### Task goal:
Copy each line of the following material that has the string "brbg".

### Provided records:

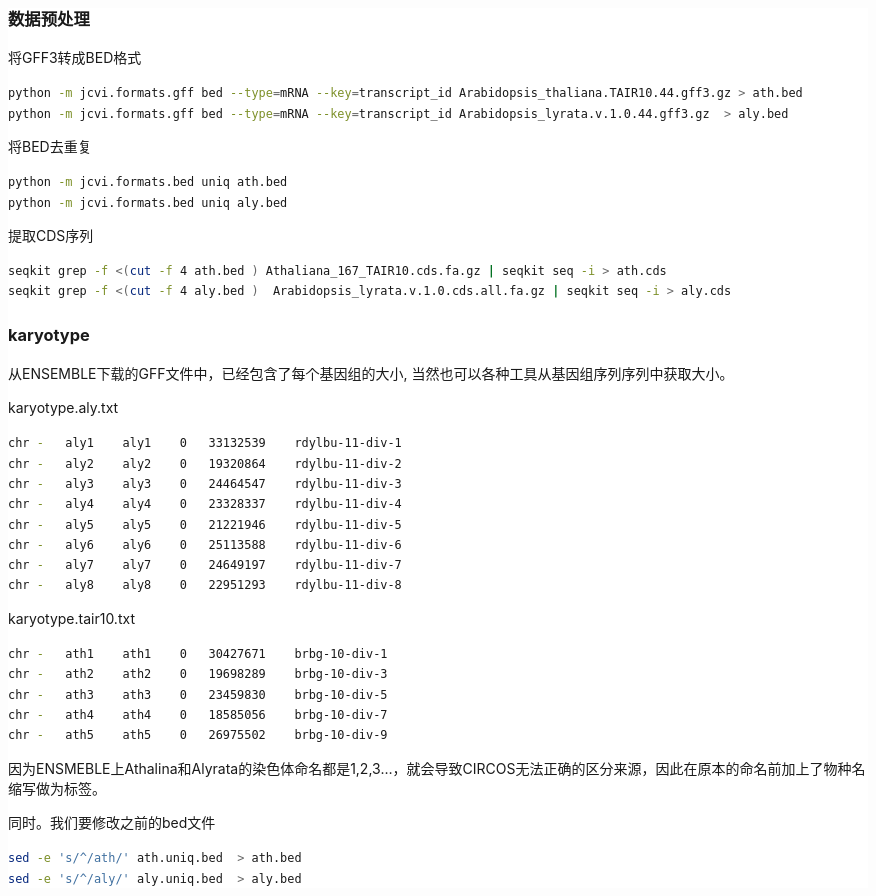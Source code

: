 ### 数据预处理

将GFF3转成BED格式

```bash
python -m jcvi.formats.gff bed --type=mRNA --key=transcript_id Arabidopsis_thaliana.TAIR10.44.gff3.gz > ath.bed
python -m jcvi.formats.gff bed --type=mRNA --key=transcript_id Arabidopsis_lyrata.v.1.0.44.gff3.gz  > aly.bed
```

将BED去重复

```bash
python -m jcvi.formats.bed uniq ath.bed
python -m jcvi.formats.bed uniq aly.bed
```

提取CDS序列

```bash
seqkit grep -f <(cut -f 4 ath.bed ) Athaliana_167_TAIR10.cds.fa.gz | seqkit seq -i > ath.cds
seqkit grep -f <(cut -f 4 aly.bed )  Arabidopsis_lyrata.v.1.0.cds.all.fa.gz | seqkit seq -i > aly.cds
```

### karyotype

 从ENSEMBLE下载的GFF文件中，已经包含了每个基因组的大小, 当然也可以各种工具从基因组序列序列中获取大小。

karyotype.aly.txt

```bash
chr	-	aly1	aly1	0	33132539	rdylbu-11-div-1
chr	-	aly2	aly2	0	19320864	rdylbu-11-div-2
chr	-	aly3	aly3	0	24464547	rdylbu-11-div-3
chr	-	aly4	aly4	0	23328337	rdylbu-11-div-4
chr	-	aly5	aly5	0	21221946	rdylbu-11-div-5
chr	-	aly6	aly6	0	25113588	rdylbu-11-div-6
chr	-	aly7	aly7	0	24649197	rdylbu-11-div-7
chr	-	aly8	aly8	0	22951293	rdylbu-11-div-8
```

karyotype.tair10.txt

```bash
chr	-	ath1	ath1	0	30427671	brbg-10-div-1
chr	-	ath2	ath2	0	19698289	brbg-10-div-3
chr	-	ath3 	ath3	0	23459830	brbg-10-div-5
chr	-	ath4	ath4	0	18585056	brbg-10-div-7
chr	-	ath5 	ath5	0	26975502	brbg-10-div-9
```

因为ENSMEBLE上Athalina和Alyrata的染色体命名都是1,2,3…，就会导致CIRCOS无法正确的区分来源，因此在原本的命名前加上了物种名缩写做为标签。

同时。我们要修改之前的bed文件

```bash
sed -e 's/^/ath/' ath.uniq.bed  > ath.bed
sed -e 's/^/aly/' aly.uniq.bed  > aly.bed
```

### Worked solution:
chr	-	ath1	ath1	0	30427671	brbg-10-div-1
chr	-	ath2	ath2	0	19698289	brbg-10-div-3
chr	-	ath3 	ath3	0	23459830	brbg-10-div-5
chr	-	ath4	ath4	0	18585056	brbg-10-div-7
chr	-	ath5 	ath5	0	26975502	brbg-10-div-9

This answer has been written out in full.